| About this task |
Take every line of the material below that includes the string "teorema" and copy it out.
========================================================================
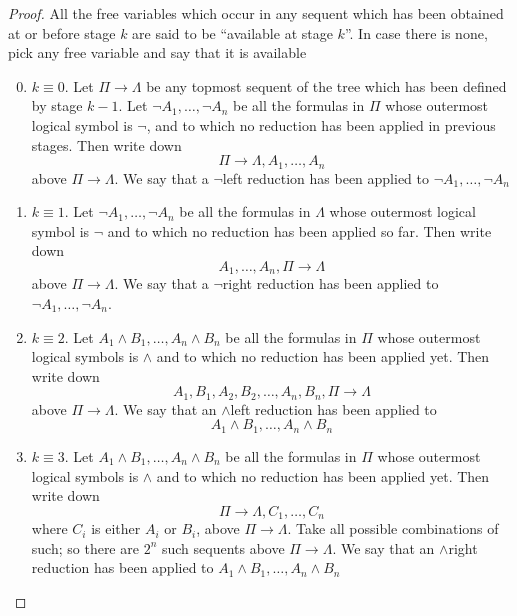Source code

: \documentclass[11pt]{article}
\begin{document}
\begin{proof}
All the free variables which occur in any sequent which has been obtained at or before
stage \(k\) are said to be ``available at stage \(k\)''. In case there is none, pick any free
variable and say that it is available
\begin{enumerate}
\setcounter{enumi}{-1}
\item \(k\equiv 0\). Let \(\Pi\to\Lambda\) be any topmost sequent of the tree which has been defined
by stage \(k-1\). Let \(\neg A_1,\dots,\neg A_n\) be all the formulas in \(\Pi\) whose outermost logical
symbol is \(\neg\), and to which no reduction has been applied in previous stages. Then write
down
\begin{equation*}
\Pi\to\Lambda,A_1,\dots,A_n
\end{equation*}
above \(\Pi\to\Lambda\). We say that a \(\neg\)left reduction has been applied
to \(\neg A_1,\dots,\neg A_n\)
\item \(k\equiv1\). Let \(\neg A_1,\dots,\neg A_n\) be all the formulas in \(\Lambda\) whose outermost logical
symbol is \(\neg\) and to which no reduction has been applied so far. Then write down
\begin{equation*}
A_1,\dots,A_n,\Pi\to\Lambda
\end{equation*}
above \(\Pi\to\Lambda\). We say that a \(\neg\)right reduction has been applied
to \(\neg A_1,\dots,\neg A_n\).
\item \(k\equiv2\). Let \(A_1\wedge B_1,\dots,A_n\wedge B_n\) be all the formulas in \(\Pi\) whose
outermost logical symbols is \(\wedge\) and to which no reduction has been applied yet. Then
write down
\begin{equation*}
A_1,B_1,A_2,B_2,\dots,A_n,B_n,\Pi\to\Lambda
\end{equation*}
above \(\Pi\to\Lambda\). We say that an \(\wedge\)left reduction has been applied to
\begin{equation*}
A_1\wedge B_1,\dots,A_n\wedge B_n
\end{equation*}
\item \(k\equiv3\). Let \(A_1\wedge B_1,\dots,A_n\wedge B_n\) be all the formulas in \(\Pi\) whose
outermost logical symbols is \(\wedge\) and to which no reduction has been applied yet. Then
write down
\begin{equation*}
\Pi\to\Lambda, C_1,\dots,C_n
\end{equation*}
where \(C_i\) is either \(A_i\) or \(B_i\), above \(\Pi\to\Lambda\). Take all possible
combinations of such; so there are \(2^n\) such sequents above \(\Pi\to\Lambda\). We say that
an \(\wedge\)right reduction has been applied to \(A_1\wedge B_1,\dots,A_n\wedge B_n\)

\end{enumerate}
\end{proof}
\end{document}
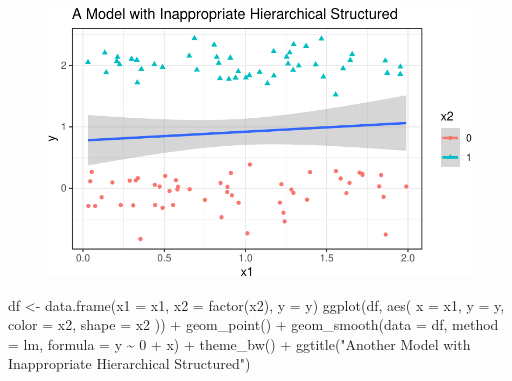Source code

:\documentclass[
  letterpaper,
  DIV=11,
  numbers=noendperiod]{scrreport}
\newenvironment{Shaded}{\begin{snugshade}}{\end{snugshade}}
\newcommand{\AttributeTok}[1]{\textcolor[rgb]{0.40,0.45,0.13}{#1}}
\newcommand{\DecValTok}[1]{\textcolor[rgb]{0.68,0.00,0.00}{#1}}
\newcommand{\FunctionTok}[1]{\textcolor[rgb]{0.28,0.35,0.67}{#1}}
\newcommand{\NormalTok}[1]{\textcolor[rgb]{0.00,0.23,0.31}{#1}}
\newcommand{\OtherTok}[1]{\textcolor[rgb]{0.00,0.23,0.31}{#1}}
\newcommand{\SpecialCharTok}[1]{\textcolor[rgb]{0.37,0.37,0.37}{#1}}
\newcommand{\StringTok}[1]{\textcolor[rgb]{0.13,0.47,0.30}{#1}}
\begin{document}
\begin{figure}[H]

{\centering \includegraphics{week5/week5_files/figure-pdf/unnamed-chunk-1-1.pdf}

}

\end{figure}

\begin{Shaded}
\begin{Highlighting}[]
\NormalTok{df }\OtherTok{\textless{}{-}} \FunctionTok{data.frame}\NormalTok{(}\AttributeTok{x1 =}\NormalTok{ x1, }\AttributeTok{x2 =} \FunctionTok{factor}\NormalTok{(x2), }\AttributeTok{y =}\NormalTok{ y)}
\FunctionTok{ggplot}\NormalTok{(df,}
       \FunctionTok{aes}\NormalTok{(}
         \AttributeTok{x =}\NormalTok{ x1,}
         \AttributeTok{y =}\NormalTok{ y,}
         \AttributeTok{color =}\NormalTok{ x2,}
         \AttributeTok{shape =}\NormalTok{ x2}
\NormalTok{       )) }\SpecialCharTok{+} 
  \FunctionTok{geom\_point}\NormalTok{() }\SpecialCharTok{+} 
    \FunctionTok{geom\_smooth}\NormalTok{(}\AttributeTok{data =}\NormalTok{ df, }
                \AttributeTok{method =} \StringTok{\textquotesingle{}lm\textquotesingle{}}\NormalTok{,  }
                \AttributeTok{formula =}\NormalTok{ y }\SpecialCharTok{\textasciitilde{}} \DecValTok{0} \SpecialCharTok{+}\NormalTok{ x) }\SpecialCharTok{+} 
  \FunctionTok{theme\_bw}\NormalTok{() }\SpecialCharTok{+} 
  \FunctionTok{ggtitle}\NormalTok{(}\StringTok{"Another Model with Inappropriate Hierarchical Structured"}\NormalTok{)}
\end{Highlighting}
\end{Shaded}
\end{document}
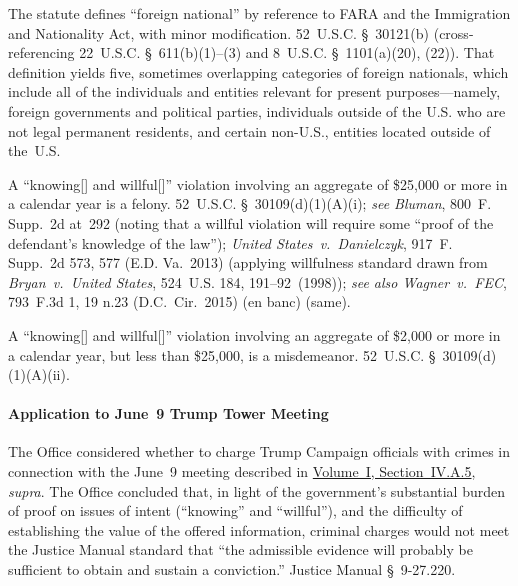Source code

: The statute defines ``foreign national'' by reference to FARA and the Immigration and Nationality Act, with minor modification.
52~U.S.C. \S~30121(b) (cross-referencing 22~U.S.C. \S~611(b)(1)--(3) and 8~U.S.C. \S~1101(a)(20), (22)).
That definition yields five, sometimes overlapping categories of foreign nationals, which include all of the individuals and entities relevant for present purposes---namely, foreign governments and political parties, individuals outside of the U.S. who are not legal permanent residents, and certain non-U.S., entities located outside of the~U.S.

A ``knowing[] and willful[]'' violation involving an aggregate of \$25,000 or more in a calendar year is a felony.
52~U.S.C. \S~30109(d)(1)(A)(i); \textit{see Bluman}, 800~F. Supp.~2d at~292 (noting that a willful violation will require some ``proof of the defendant's knowledge of the law''); \textit{United States~v.\ Danielczyk}, 917~F. Supp.~2d 573, 577 (E.D. Va.~2013) (applying willfulness standard drawn from \textit{Bryan~v.\ United States}, 524~U.S. 184, 191--92~(1998)); \textit{see also Wagner~v.\ FEC}, 793~F.3d 1, 19 n.23 (D.C.~Cir.~2015) (en banc) (same).

A ``knowing[] and willful[]'' violation involving an aggregate of \$2,000 or more in a calendar year, but less than \$25,000, is a misdemeanor.
52~U.S.C. \S~30109(d)(1)(A)(ii).

\paragraph{Application to June~9 Trump Tower Meeting}
The Office considered whether to charge Trump Campaign officials with crimes in connection with the June~9 meeting described in \hyperlink{subsubsection.1.4.1.5}{Volume~I, Section~IV.A.5}, \textit{supra}.
The Office concluded that, in light of the government's substantial burden of proof on issues of intent (``knowing'' and ``willful''), and the difficulty of establishing the value of the offered information, criminal charges would not meet the Justice Manual standard that ``the admissible evidence will probably be sufficient to obtain and sustain a conviction.''
Justice Manual \S~9-27.220.

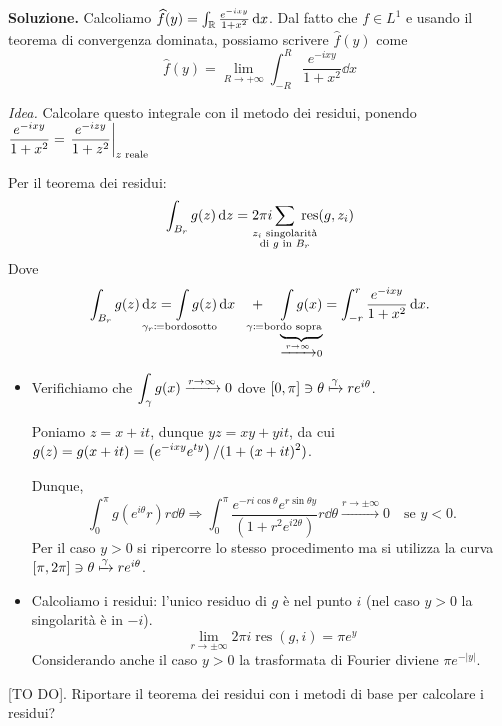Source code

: \textbf{Soluzione.}
Calcoliamo $\widehat{f}(y) = \int_\mathbb R \frac{e^{-ixy}}{1 + x^2} \,\mathrm{d} x$.
Dal fatto che $f \in L^1$ e usando il teorema di convergenza dominata, possiamo scrivere $\hat{f}(y)$ come
%
$$
	\hat{f}(y) = \lim_{R \to +\infty} \int_{-R}^R \frac{e^{-ixy}}{1 + x^2} \dd x
$$
%

\textit{Idea.} Calcolare questo integrale con il metodo dei residui, ponendo $\displaystyle \frac{e^{-ixy}}{1 + x^2} = \left. \frac{e^{-izy}}{1 + z^2} \right|_{z \text{ reale}}$

Per il teorema dei residui:
%
$$
	\int_{B_r} g(z) \dd z = 2\pi i \sum_{\mathclap{\substack{z_i \text{ singolarità} \\ \text{di } g \text{ in } B_r}}} \; \operatorname{res} (g,z_i) 
$$
%
Dove
%
$$
	\int_{B_r} g(z) \dd z = \int\limits_{\mathclap{\gamma_r \coloneqq \text{bordo \\ sotto}}} g(z) \dd x \quad 
	+ \quad \underbrace{\int\limits_{\mathclap{\gamma \coloneqq \text{bordo sopra}}} g(x)}_{\xrightarrow{r \to \infty} 0}
	= \int_{-r}^{r} \frac{e^{-ixy}}{1 + x^2} \dd x.
$$
%

\begin{itemize}

	\item Verifichiamo che $\displaystyle \int_{\gamma} g(x) \xrightarrow{r \to \infty} 0$ dove $[0,\pi] \ni \theta \xmapsto{\gamma} r e^{i\theta}$.

	Poniamo $z = x + it$, dunque $yz = xy + yit$, da cui $\displaystyle g(z) = g(x + it) = \left( e^{-ixy} e^{ty} \right) / (1 + (x + it)^2)$.

	Dunque,
	$$
		\int_0^\pi g(e^{i\theta}r) r \dd \theta
		\Longrightarrow \int_0^\pi \frac{e^{-ri\cos \theta} e^{r \sin\theta y}}{(1 + r^2 e^{i2\theta})} r \dd \theta
		\xrightarrow{r \to \pm \infty} 0 \quad \text{se } y < 0. 
	$$
	Per il caso $y > 0$ si ripercorre lo stesso procedimento ma si utilizza la curva $[\pi,2\pi] \ni \theta \xmapsto{\gamma} r e^{i\theta}$.


	\item Calcoliamo i residui: l'unico residuo di $g$ è nel punto $i$ (nel caso $y > 0$ la singolarità è in $-i$).
	$$
		\lim_{r \to \pm \infty} 2\pi i \operatorname{res}(g,i) = \pi e^{y}
	$$
	Considerando anche il caso $y > 0$ la trasformata di Fourier diviene $\pi e^{-|y|}$.

\end{itemize}

[TO DO]. Riportare il teorema dei residui con i metodi di base per calcolare i residui?

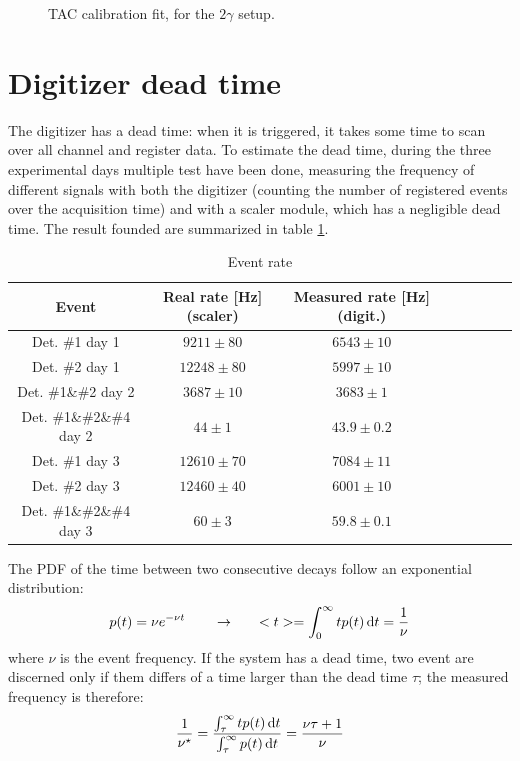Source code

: \documentclass[11pt,a4 paper]{article}
\let\oldfrac\frac
\renewcommand{\frac}[3][d]{\ifthenelse{\equal{#1}{d}}{\oldfrac{#2}{#3}}{\nicefrac{#2}{#3}}}
\begin{document}
\begin{figure}[H]
    \centering
    \caption{TAC calibration fit, for the $2\gamma$ setup.}
    \label{fig:tac_calibr_fit}
\end{figure}



\section{Digitizer dead time}
The digitizer has a dead time: when it is triggered, it takes some time to scan over all channel and register data. To estimate the dead time, during the three experimental days multiple test have been done, measuring the frequency of different signals with both the digitizer (counting the number of registered events over the acquisition time) and with a scaler module, which has a negligible dead time. The result founded are summarized in table \ref{tab:rate}.

\begin{table}[H]
    \centering
    \begin{tabular}{cccccccc}
        \toprule
        Event & Real rate [\si{Hz}] (scaler)& Measured rate [\si{Hz}] (digit.) \\
        \midrule
        Det. \#1 day 1& $9211 \pm 80$ & $6543 \pm 10$ \\
        Det. \#2 day 1& $12248 \pm 80$ & $5997 \pm 10$\\
        Det. \#1\&\#2 day 2& $3687 \pm 10$ & $3683 \pm 1$ \\
        Det. \#1\&\#2\&\#4 day 2& $44 \pm 1$ & $43.9 \pm 0.2$ \\
        Det. \#1 day 3& $12610 \pm 70$ & $7084 \pm 11$ \\
        Det. \#2 day 3& $12460 \pm 40$ & $6001 \pm 10$ \\
        Det. \#1\&\#2\&\#4 day 3& $60 \pm 3$ & $59.8 \pm 0.1$ \\
        \bottomrule
    \end{tabular}
    \caption{Event rate}
    \label{tab:rate}
\end{table}

The PDF of the time between two consecutive decays follow an exponential distribution:
\begin{equation*}
    p(t) = \nu e^{-\nu t} \qquad \rightarrow \qquad <t> = \int_0^{\infty} tp(t) \dd{t} = \frac{1}{\nu}
\end{equation*}
where $\nu$ is the event frequency. If the system has a dead time, two event are discerned only if them differs of a time larger than the dead time $\tau$; the measured frequency is therefore:
\begin{equation*}
    \frac{1}{\nu^\star} = \frac{\int_{\tau}^{\infty} t p(t) \dd{t}}{\int_{\tau}^{\infty} p(t) \dd{t}} =\frac{\nu\tau + 1}{\nu}
\end{equation*}
\end{document}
========================================================================
| Solution to the problem |
Dal fatto che $f \in L^1$ e usando il teorema di convergenza dominata, possiamo scrivere $\hat{f}(y)$ come
Per il teorema dei residui:
[TO DO]. Riportare il teorema dei residui con i metodi di base per calcolare i residui?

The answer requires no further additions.